TASK MATERIAL: Begin

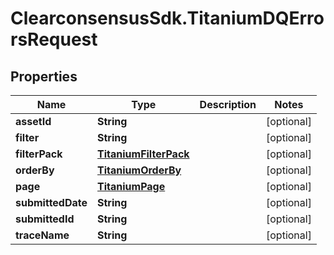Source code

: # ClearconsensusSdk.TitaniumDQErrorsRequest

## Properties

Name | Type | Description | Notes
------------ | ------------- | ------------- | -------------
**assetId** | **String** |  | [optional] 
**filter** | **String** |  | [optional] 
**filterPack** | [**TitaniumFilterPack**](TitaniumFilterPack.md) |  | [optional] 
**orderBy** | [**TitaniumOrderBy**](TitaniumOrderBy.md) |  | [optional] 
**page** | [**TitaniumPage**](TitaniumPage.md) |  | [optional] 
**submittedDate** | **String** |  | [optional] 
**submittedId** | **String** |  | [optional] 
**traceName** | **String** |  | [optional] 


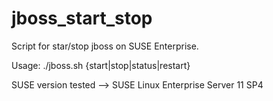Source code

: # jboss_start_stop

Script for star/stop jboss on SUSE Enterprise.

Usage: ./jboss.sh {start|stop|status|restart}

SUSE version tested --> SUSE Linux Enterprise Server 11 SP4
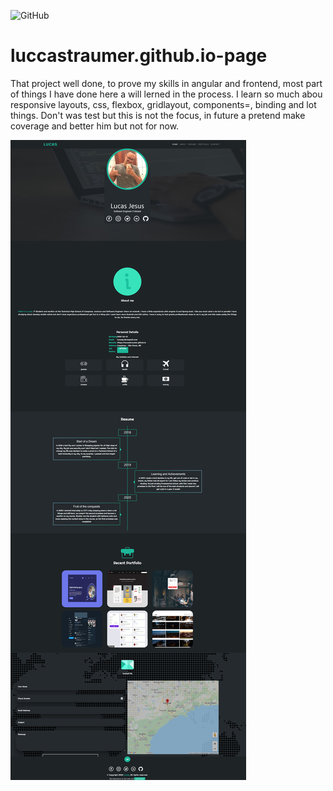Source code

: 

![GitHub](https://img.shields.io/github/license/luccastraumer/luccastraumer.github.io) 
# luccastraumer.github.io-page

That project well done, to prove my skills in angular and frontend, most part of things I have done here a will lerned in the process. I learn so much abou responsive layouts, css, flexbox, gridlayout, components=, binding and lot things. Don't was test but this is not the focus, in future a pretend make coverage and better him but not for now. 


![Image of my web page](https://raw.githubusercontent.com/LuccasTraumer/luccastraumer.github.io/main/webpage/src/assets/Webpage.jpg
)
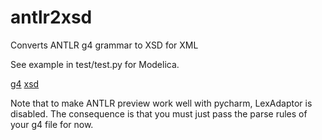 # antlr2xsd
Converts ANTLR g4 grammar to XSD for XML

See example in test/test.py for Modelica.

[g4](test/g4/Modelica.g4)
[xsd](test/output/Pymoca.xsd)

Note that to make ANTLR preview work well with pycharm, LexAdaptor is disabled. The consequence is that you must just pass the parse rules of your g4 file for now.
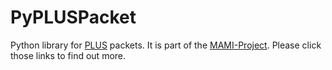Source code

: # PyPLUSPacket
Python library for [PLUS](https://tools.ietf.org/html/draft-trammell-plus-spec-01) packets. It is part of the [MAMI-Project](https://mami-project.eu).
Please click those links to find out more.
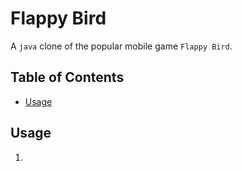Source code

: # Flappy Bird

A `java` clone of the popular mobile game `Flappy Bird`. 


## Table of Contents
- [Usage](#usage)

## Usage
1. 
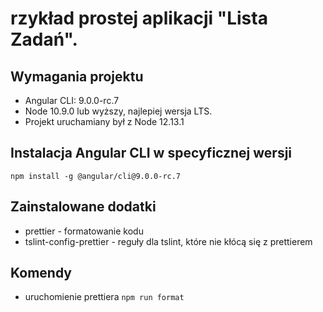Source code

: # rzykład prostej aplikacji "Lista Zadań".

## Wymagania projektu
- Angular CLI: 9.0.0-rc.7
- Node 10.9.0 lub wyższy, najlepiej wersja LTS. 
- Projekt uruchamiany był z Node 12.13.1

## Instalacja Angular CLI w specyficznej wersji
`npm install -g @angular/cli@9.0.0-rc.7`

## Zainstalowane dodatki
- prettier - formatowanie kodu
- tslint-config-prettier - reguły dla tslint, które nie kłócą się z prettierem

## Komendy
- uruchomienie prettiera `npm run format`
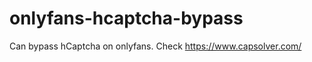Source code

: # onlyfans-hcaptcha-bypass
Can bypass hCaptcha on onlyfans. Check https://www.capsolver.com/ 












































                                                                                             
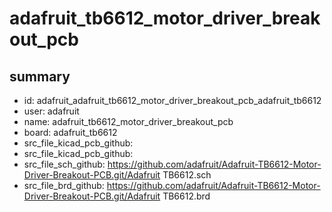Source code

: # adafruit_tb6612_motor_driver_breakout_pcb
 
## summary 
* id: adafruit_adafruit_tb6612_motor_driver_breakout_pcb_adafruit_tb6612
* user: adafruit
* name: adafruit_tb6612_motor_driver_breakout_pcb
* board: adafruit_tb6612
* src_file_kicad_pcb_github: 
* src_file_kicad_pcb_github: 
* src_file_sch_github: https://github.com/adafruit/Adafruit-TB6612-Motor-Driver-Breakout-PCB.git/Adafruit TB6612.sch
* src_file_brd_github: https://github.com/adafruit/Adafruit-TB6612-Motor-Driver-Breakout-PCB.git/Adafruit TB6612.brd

TASK MATERIAL: End
TASK MATERIAL: Begin

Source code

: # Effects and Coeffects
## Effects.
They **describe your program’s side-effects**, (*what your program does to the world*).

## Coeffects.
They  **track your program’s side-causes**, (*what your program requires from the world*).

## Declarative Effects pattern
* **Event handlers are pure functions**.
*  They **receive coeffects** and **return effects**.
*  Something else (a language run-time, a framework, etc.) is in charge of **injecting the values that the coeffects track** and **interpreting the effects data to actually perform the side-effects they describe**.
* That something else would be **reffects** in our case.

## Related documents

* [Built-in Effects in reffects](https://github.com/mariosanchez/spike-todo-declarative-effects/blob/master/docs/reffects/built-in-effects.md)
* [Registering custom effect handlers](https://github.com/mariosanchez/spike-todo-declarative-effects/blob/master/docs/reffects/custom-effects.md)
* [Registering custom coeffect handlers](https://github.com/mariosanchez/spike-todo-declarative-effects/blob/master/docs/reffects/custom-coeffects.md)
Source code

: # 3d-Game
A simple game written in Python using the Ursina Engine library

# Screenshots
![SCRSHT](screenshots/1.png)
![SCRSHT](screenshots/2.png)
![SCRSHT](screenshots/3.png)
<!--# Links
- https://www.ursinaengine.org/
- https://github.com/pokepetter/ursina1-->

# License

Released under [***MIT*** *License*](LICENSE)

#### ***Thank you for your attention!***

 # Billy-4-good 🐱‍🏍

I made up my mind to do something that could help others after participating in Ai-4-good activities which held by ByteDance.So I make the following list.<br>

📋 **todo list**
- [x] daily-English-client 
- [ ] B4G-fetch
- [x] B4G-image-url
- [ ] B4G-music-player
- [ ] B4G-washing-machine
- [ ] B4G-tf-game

TASK MATERIAL: End
TASK MATERIAL: Begin

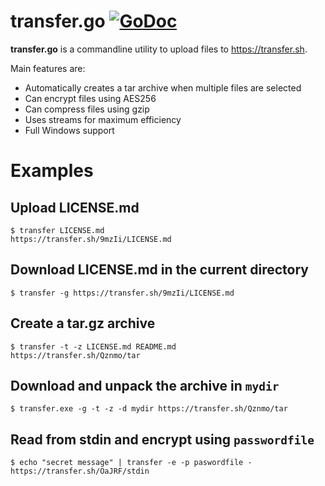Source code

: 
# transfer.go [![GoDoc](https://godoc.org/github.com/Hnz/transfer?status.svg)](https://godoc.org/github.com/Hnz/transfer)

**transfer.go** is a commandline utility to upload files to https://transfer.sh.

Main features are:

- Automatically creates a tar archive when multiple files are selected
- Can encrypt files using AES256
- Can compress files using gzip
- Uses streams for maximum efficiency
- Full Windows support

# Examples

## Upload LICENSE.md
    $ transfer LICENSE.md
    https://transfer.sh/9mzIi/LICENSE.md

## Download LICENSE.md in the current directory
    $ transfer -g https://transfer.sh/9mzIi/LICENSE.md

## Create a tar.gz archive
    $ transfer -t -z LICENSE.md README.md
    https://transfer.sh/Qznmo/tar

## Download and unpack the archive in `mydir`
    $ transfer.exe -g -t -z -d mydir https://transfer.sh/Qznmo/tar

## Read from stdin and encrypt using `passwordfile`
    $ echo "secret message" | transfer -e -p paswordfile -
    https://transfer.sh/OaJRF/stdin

TASK MATERIAL: End

= YOUR OBJECTIVE =
Please give only the number of lines above that contain the word "track".

= RESULT OF THE TASK =
2